Dataset entries
= = = =

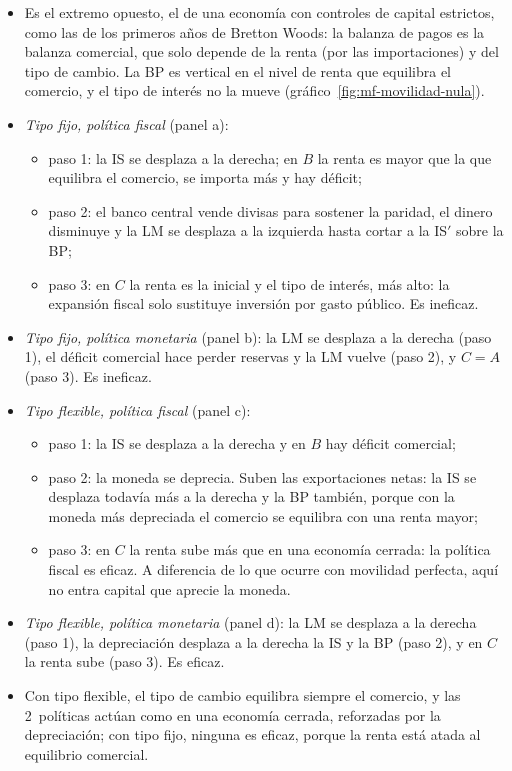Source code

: \documentclass[11pt]{article}
\begin{document}
\begin{itemize}
\item Es el extremo opuesto, el de una economía con controles de capital estrictos, como las de los primeros años de Bretton Woods: la balanza de pagos es la balanza comercial, que solo depende de la renta (por las importaciones) y del tipo de cambio. La BP es vertical en el nivel de renta que equilibra el comercio, y el tipo de interés no la mueve (gráfico~\ref{fig:mf-movilidad-nula}).
\item \emph{Tipo fijo, política fiscal} (panel a):
  \begin{itemize}
  \item paso 1: la IS se desplaza a la derecha; en $B$ la renta es mayor que la que equilibra el comercio, se importa más y hay déficit;
  \item paso 2: el banco central vende divisas para sostener la paridad, el dinero disminuye y la LM se desplaza a la izquierda hasta cortar a la IS$'$ sobre la BP;
  \item paso 3: en $C$ la renta es la inicial y el tipo de interés, más alto: la expansión fiscal solo sustituye inversión por gasto público. Es ineficaz.
  \end{itemize}
\item \emph{Tipo fijo, política monetaria} (panel b): la LM se desplaza a la derecha (paso 1), el déficit comercial hace perder reservas y la LM vuelve (paso 2), y $C=A$ (paso 3). Es ineficaz.
\item \emph{Tipo flexible, política fiscal} (panel c):
  \begin{itemize}
  \item paso 1: la IS se desplaza a la derecha y en $B$ hay déficit comercial;
  \item paso 2: la moneda se deprecia. Suben las exportaciones netas: la IS se desplaza todavía más a la derecha y la BP también, porque con la moneda más depreciada el comercio se equilibra con una renta mayor;
  \item paso 3: en $C$ la renta sube más que en una economía cerrada: la política fiscal es eficaz. A diferencia de lo que ocurre con movilidad perfecta, aquí no entra capital que aprecie la moneda.
  \end{itemize}
\item \emph{Tipo flexible, política monetaria} (panel d): la LM se desplaza a la derecha (paso 1), la depreciación desplaza a la derecha la IS y la BP (paso 2), y en $C$ la renta sube (paso 3). Es eficaz.
\item Con tipo flexible, el tipo de cambio equilibra siempre el comercio, y las 2~políticas actúan como en una economía cerrada, reforzadas por la depreciación; con tipo fijo, ninguna es eficaz, porque la renta está atada al equilibrio comercial.
\end{itemize}
\end{document}
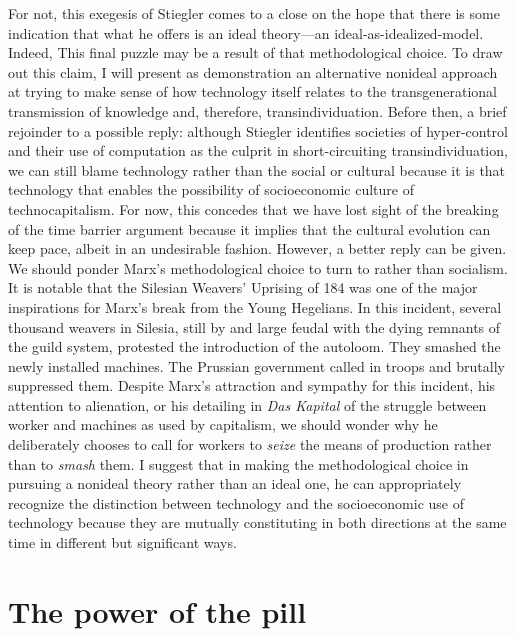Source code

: \documentclass[letterpaper,notitlepage,12pt]{article}
\begin{document}
For not, this exegesis of Stiegler comes to a close on the hope that there is
some indication that what he offers is an ideal theory---an
ideal-as-idealized-model.
Indeed, This final puzzle may be a result of that methodological choice.
To draw out this claim, I will present as demonstration an alternative nonideal
approach at trying to make sense of how technology itself relates to the
transgenerational transmission of knowledge and, therefore, transindividuation.
Before then, a brief rejoinder to a possible reply: although Stiegler identifies
societies of hyper-control and their use of computation as the culprit in
short-circuiting transindividuation, we can still blame technology rather than
the social or cultural because it is that technology that enables the
possibility of socioeconomic culture of technocapitalism.
For now, this concedes that we have lost sight of the breaking of the time
barrier argument because it implies that the cultural evolution can keep pace,
albeit in an undesirable fashion.
However, a better reply can be given.
We should ponder Marx's methodological choice to turn to 
rather than  socialism.
It is notable that the Silesian Weavers' Uprising of 184 was one of the major
inspirations for Marx's break from the Young Hegelians.
In this incident, several thousand weavers in Silesia, still by and large feudal
with the dying remnants of the guild system, protested the introduction of the
autoloom.
They smashed the newly installed machines.
The Prussian government called in troops and brutally suppressed them.
Despite Marx's attraction and sympathy for this incident, his attention to
alienation, or his detailing in \textit{Das Kapital} of the struggle between
worker and machines as used by capitalism, we should wonder why he deliberately
chooses to call for workers to \textit{seize} the means of production rather
than to \textit{smash} them.
I suggest that in making the methodological choice in pursuing a nonideal theory
rather than an ideal one, he can appropriately recognize the distinction between
technology and the socioeconomic use of technology because they are mutually
constituting in both directions at the same time in different but significant
ways.

\section{The power of the pill}
\end{document}
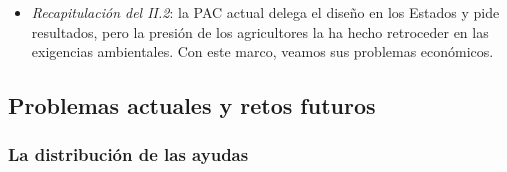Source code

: \documentclass[11pt]{article}
\begin{document}
\begin{itemize}
\item \emph{Recapitulación del II.2}: la PAC actual delega el diseño en los Estados y pide resultados, pero la presión de los agricultores la ha hecho retroceder en las exigencias ambientales. Con este marco, veamos sus problemas económicos.
\end{itemize}

\subsection{Problemas actuales y retos futuros}\label{sec:problemas}

\subsubsection{La distribución de las ayudas}\label{sec:distribucion}
\end{document}
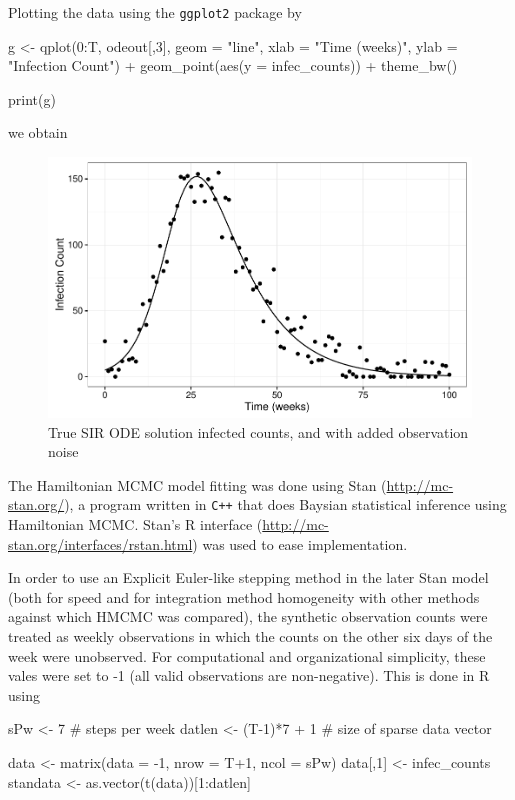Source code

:     Plotting the data using the \verb|ggplot2| package by

    \begin{R}
	g <- qplot(0:T, odeout[,3], geom = "line", xlab = "Time (weeks)", ylab = "Infection Count") +
		geom_point(aes(y = infec_counts)) +
		theme_bw()

	print(g)
    \end{R}

    we obtain

    \begin{figure}[H]
        \centering
        \includegraphics[width=\textwidth]{./images/dataplot.pdf}
        \caption{True SIR ODE solution infected counts, and with added observation noise}
        \label{dataplot}
    \end{figure}

    The Hamiltonian MCMC model fitting was done using Stan (\url{http://mc-stan.org/}), a program written in \verb|C++| that does Baysian statistical inference using Hamiltonian MCMC. Stan's R interface (\url{http://mc-stan.org/interfaces/rstan.html}) was used to ease implementation.

    In order to use an Explicit Euler-like stepping method in the later Stan model (both for speed and for integration method homogeneity with other methods against which HMCMC was compared), the synthetic observation counts were treated as weekly observations in which the counts on the other six days of the week were unobserved. For computational and organizational simplicity, these vales were set to -1 (all valid observations are non-negative). This is done in R using

    \begin{R}
    sPw <- 7               # steps per week
    datlen <- (T-1)*7 + 1  # size of sparse data vector

    data <- matrix(data = -1, nrow = T+1, ncol = sPw)
    data[,1] <- infec_counts
    standata <- as.vector(t(data))[1:datlen]
    \end{R}

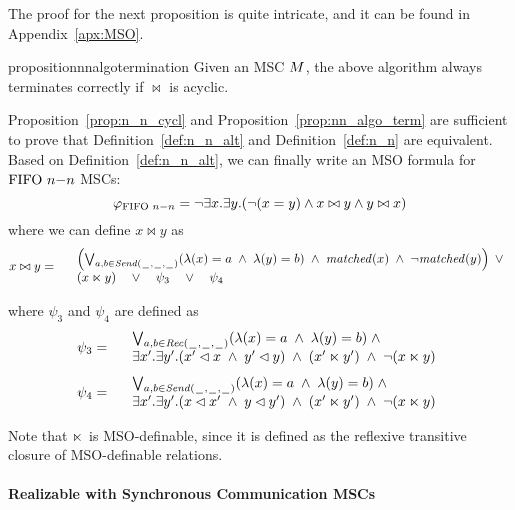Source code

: 
The proof for the next proposition is quite intricate, and it can be found in Appendix~\ref{apx:MSO}.

\begin{restatable}{proposition}{nnalgotermination}
\label{prop:nn_algo_term}
	Given an MSC $M$, the above algorithm always terminates correctly if $\bowtie$ is acyclic.
\end{restatable}

Proposition~\ref{prop:n_n_cycl} and Proposition~\ref{prop:nn_algo_term} are sufficient to prove that Definition~\ref{def:n_n_alt} and Definition~\ref{def:n_n} are equivalent.
Based on Definition~\ref{def:n_n_alt}, we can finally write an MSO formula for $\text{FIFO } n\mathsf{-}n$ MSCs:
\[
	\varphi_{\text{FIFO } n\mathsf{-}n} = \neg \exists x.\exists y.(\neg (x = y) \wedge x \bowtie y \wedge y \bowtie x)
\]
where we can define $x \bowtie y$ as
\[
	x \bowtie y =
	\begin{array}{rl}
	& \left(
		\bigvee_{\substack{a,b \in {\mathit{Send}(\hspace{0.1em}\underline{\hspace{0.5em}}\hspace{0.1em},\hspace{0.1em}\underline{\hspace{0.5em}}\hspace{0.1em},\hspace{0.1em}\underline{\hspace{0.5em}}\hspace{0.1em})}}}
		(\lambda(x) = a \;\wedge\; \lambda(y) = b)
		\;\wedge\; \mathit{matched}(x) \;\wedge\; \neg \mathit{matched}(y)
	\right) \;\vee\\
	& (x \ltimes y) \quad \vee \quad \psi_3 \quad \vee \quad \psi_4\\
	\end{array}
\]

\noindent where $\psi_3$ and $\psi_4$ are defined as
\[
	\psi_3 =
	\begin{array}{rl}
		& \bigvee_{\substack{a,b \in {\mathit{Rec}(\hspace{0.1em}\underline{\hspace{0.5em}}\hspace{0.1em},\hspace{0.1em}\underline{\hspace{0.5em}}\hspace{0.1em},\hspace{0.1em}\underline{\hspace{0.5em}}\hspace{0.1em})}}}
		  (\lambda(x) = a \;\wedge\; \lambda(y) = b)
		  \;\wedge\; \\
		& \exists x'.\exists y'.(x' \lhd x \;\wedge\; y' \lhd y) \;\wedge\; (x' \ltimes y') \;\wedge\; \neg(x \ltimes y)\\
	\end{array}
\]
\[
	\psi_4 =
	\begin{array}{rl}
		& \bigvee_{\substack{a,b \in {\mathit{Send}(\hspace{0.1em}\underline{\hspace{0.5em}}\hspace{0.1em},\hspace{0.1em}\underline{\hspace{0.5em}}\hspace{0.1em},\hspace{0.1em}\underline{\hspace{0.5em}}\hspace{0.1em})}}}
		  (\lambda(x) = a \;\wedge\; \lambda(y) = b)
		  \;\wedge\; \\
		& \exists x'.\exists y'.(x \lhd x' \;\wedge\; y \lhd y') \;\wedge\; (x' \ltimes y') \;\wedge\; \neg(x \ltimes y)\\
	\end{array}
\]

Note that $\ltimes$ is MSO-definable, since it is defined as the reflexive transitive closure of MSO-definable relations.

\paragraph{\bf Realizable with Synchronous Communication MSCs}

= = = =

- [Aim of the task]
Look for the string "Stiegler" in the records, and copy every line where it is found.

- [Your solution]
For not, this exegesis of Stiegler comes to a close on the hope that there is
Before then, a brief rejoinder to a possible reply: although Stiegler identifies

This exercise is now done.